Collection entries:
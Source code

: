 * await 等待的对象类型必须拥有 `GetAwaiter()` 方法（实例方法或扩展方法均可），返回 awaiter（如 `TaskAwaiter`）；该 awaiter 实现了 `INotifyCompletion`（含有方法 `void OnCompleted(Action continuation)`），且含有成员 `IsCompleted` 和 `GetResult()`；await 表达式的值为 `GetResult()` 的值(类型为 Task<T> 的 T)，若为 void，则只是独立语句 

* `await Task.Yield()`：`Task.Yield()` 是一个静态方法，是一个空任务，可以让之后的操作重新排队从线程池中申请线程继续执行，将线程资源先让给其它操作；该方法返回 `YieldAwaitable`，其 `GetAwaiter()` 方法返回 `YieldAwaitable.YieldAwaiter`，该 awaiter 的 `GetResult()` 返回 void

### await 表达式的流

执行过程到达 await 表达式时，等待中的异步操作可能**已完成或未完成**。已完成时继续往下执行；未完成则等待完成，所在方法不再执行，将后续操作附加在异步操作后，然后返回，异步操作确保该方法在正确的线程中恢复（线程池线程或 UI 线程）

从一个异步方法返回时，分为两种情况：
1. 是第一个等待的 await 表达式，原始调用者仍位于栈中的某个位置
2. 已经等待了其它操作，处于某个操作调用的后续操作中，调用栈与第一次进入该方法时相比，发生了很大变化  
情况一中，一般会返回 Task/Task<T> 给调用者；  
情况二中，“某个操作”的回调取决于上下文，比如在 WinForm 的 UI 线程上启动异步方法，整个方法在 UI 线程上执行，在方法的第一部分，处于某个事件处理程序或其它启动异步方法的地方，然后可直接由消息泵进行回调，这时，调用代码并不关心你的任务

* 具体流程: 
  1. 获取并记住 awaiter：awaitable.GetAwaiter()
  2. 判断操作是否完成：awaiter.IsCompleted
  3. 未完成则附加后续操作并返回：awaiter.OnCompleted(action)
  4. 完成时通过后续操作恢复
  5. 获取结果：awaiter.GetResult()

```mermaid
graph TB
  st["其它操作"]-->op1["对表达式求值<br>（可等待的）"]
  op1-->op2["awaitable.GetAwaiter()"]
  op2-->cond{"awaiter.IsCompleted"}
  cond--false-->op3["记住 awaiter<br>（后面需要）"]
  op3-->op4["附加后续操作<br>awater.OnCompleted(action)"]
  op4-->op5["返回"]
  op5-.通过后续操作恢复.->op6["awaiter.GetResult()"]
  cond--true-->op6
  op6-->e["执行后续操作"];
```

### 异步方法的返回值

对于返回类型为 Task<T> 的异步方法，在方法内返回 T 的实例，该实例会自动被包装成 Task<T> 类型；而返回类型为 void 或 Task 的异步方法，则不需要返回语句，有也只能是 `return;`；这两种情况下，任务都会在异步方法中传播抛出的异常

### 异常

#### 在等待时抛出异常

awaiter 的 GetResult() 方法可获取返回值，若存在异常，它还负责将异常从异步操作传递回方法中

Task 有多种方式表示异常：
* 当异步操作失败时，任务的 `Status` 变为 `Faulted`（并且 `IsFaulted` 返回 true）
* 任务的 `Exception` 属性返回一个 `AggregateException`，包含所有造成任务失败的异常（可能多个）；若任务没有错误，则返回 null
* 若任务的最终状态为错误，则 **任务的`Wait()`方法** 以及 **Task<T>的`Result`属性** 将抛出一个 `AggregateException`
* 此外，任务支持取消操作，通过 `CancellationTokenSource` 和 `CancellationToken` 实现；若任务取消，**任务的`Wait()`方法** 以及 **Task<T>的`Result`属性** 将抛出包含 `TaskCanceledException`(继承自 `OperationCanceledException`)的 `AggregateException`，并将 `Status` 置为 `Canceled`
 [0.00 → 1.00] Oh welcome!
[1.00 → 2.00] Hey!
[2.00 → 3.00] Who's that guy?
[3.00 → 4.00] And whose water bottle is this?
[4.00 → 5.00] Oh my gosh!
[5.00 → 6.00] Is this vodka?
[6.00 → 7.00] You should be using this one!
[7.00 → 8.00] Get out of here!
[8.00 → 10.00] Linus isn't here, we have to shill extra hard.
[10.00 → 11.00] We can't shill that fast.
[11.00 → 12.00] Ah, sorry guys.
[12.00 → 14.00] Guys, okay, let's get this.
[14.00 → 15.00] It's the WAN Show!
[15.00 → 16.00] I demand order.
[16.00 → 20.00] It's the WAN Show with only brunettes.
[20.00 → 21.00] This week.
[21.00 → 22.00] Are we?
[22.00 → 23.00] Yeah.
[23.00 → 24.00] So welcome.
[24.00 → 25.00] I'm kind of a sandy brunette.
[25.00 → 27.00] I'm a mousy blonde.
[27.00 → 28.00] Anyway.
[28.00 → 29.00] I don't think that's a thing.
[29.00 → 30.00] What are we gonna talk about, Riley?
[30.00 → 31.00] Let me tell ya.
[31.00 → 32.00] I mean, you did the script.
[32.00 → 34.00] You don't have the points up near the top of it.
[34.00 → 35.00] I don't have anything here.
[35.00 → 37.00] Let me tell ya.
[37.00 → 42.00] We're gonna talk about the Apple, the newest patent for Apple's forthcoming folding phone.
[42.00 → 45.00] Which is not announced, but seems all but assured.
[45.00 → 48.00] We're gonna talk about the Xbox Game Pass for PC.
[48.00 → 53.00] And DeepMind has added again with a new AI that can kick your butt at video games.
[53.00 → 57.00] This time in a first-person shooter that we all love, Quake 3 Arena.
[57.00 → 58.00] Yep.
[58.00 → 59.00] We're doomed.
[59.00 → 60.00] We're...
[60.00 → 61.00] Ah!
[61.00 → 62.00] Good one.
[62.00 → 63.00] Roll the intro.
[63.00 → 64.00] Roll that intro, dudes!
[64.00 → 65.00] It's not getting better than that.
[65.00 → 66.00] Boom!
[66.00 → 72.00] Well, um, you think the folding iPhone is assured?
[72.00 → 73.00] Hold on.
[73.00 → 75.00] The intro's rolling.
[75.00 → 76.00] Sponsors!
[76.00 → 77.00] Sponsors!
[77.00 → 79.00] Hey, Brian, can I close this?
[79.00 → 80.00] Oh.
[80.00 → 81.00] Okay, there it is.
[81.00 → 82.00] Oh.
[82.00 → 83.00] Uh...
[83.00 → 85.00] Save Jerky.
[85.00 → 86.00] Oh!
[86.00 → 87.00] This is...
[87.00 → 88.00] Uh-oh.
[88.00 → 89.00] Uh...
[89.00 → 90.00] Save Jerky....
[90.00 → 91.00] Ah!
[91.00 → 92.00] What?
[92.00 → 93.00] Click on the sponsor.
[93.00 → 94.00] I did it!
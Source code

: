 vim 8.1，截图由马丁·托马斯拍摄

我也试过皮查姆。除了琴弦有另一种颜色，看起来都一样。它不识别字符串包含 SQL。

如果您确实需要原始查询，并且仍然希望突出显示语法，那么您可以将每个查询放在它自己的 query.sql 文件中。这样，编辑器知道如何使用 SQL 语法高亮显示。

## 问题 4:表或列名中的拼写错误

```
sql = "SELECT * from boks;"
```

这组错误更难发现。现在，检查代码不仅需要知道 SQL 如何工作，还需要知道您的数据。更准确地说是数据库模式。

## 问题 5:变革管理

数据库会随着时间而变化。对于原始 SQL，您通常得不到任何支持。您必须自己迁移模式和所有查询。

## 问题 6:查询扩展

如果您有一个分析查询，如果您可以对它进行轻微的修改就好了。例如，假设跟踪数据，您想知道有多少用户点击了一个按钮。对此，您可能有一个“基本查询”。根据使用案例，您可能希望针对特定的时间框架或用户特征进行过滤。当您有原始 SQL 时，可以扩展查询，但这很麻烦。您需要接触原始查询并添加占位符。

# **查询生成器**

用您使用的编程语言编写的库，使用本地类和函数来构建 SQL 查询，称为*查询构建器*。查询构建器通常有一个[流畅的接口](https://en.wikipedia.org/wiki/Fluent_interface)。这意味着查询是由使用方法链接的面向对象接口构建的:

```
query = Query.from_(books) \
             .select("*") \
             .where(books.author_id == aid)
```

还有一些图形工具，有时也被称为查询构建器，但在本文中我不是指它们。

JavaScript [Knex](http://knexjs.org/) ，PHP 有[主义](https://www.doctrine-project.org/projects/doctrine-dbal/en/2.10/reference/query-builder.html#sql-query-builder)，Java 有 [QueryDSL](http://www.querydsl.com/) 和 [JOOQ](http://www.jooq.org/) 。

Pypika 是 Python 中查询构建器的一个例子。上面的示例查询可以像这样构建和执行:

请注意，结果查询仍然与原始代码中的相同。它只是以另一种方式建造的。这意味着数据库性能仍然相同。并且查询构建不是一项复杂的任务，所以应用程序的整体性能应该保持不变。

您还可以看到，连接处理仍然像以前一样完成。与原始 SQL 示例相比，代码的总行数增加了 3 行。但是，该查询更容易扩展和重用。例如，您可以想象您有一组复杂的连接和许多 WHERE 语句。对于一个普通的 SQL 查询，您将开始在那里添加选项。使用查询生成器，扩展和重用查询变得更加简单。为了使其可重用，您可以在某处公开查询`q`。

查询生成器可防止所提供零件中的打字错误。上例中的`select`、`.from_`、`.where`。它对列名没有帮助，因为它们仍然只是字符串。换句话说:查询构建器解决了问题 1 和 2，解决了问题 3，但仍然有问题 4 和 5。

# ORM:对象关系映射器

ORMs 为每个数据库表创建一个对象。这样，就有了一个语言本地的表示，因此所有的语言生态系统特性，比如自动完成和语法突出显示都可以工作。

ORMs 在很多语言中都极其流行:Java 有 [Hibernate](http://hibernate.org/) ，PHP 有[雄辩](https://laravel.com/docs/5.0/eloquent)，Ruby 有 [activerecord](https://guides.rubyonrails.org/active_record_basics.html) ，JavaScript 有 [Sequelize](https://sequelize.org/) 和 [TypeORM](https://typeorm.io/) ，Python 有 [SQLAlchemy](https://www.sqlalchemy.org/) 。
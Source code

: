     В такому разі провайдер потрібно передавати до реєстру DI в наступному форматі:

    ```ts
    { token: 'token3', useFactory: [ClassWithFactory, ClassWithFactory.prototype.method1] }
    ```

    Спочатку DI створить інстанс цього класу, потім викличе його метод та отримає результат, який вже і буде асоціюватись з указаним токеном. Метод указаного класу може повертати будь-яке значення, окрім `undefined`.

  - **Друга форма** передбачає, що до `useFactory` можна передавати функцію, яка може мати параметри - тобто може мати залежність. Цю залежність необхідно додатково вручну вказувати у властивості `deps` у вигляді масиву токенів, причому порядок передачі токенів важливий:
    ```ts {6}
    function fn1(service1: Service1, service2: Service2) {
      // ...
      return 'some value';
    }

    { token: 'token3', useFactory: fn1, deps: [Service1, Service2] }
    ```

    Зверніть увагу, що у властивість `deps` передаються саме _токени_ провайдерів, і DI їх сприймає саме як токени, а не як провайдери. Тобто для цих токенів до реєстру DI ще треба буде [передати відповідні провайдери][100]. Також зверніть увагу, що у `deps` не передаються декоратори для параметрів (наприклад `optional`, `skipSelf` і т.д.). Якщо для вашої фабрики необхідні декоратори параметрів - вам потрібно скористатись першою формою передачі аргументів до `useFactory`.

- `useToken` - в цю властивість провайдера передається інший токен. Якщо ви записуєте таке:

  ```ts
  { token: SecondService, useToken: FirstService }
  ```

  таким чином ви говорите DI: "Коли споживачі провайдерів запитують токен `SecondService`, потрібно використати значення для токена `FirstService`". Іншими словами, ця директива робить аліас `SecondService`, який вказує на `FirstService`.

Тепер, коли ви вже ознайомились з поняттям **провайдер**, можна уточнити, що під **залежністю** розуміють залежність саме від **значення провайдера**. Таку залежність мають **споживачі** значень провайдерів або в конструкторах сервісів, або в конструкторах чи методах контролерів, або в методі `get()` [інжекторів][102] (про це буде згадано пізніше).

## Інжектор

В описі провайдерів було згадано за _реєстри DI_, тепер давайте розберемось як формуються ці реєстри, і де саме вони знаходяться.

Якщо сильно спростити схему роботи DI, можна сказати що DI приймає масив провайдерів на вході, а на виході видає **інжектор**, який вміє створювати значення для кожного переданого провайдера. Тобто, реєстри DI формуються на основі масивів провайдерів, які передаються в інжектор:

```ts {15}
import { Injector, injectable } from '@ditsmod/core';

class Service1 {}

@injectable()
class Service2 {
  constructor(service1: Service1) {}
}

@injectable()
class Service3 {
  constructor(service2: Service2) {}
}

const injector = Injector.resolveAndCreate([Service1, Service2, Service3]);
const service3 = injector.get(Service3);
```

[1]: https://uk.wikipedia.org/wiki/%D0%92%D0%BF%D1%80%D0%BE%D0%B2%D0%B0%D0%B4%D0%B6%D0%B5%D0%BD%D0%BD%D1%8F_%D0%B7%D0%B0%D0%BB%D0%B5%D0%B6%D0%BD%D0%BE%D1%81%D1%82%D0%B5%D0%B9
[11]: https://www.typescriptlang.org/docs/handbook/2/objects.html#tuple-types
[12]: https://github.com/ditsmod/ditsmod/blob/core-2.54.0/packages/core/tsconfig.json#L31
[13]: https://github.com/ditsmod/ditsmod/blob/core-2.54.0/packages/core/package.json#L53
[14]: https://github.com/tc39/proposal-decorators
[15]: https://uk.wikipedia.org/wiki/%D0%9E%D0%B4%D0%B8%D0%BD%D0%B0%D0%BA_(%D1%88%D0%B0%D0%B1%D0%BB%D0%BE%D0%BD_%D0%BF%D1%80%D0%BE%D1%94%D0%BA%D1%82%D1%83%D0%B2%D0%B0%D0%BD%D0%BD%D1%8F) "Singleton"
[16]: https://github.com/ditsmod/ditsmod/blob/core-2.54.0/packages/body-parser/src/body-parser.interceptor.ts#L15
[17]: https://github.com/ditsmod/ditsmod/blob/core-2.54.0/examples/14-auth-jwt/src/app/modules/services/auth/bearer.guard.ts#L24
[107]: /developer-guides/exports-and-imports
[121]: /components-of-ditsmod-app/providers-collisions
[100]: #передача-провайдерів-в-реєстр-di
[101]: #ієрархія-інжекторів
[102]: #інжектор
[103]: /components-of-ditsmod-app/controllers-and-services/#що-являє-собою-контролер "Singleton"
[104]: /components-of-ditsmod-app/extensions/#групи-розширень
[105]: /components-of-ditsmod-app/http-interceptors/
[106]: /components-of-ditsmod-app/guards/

● Exercise details: Identify every line above with the string "What" in it. Copy those lines.

● Result below:
[29.00 → 30.00] What are we gonna talk about, Riley?
[91.00 → 92.00] What?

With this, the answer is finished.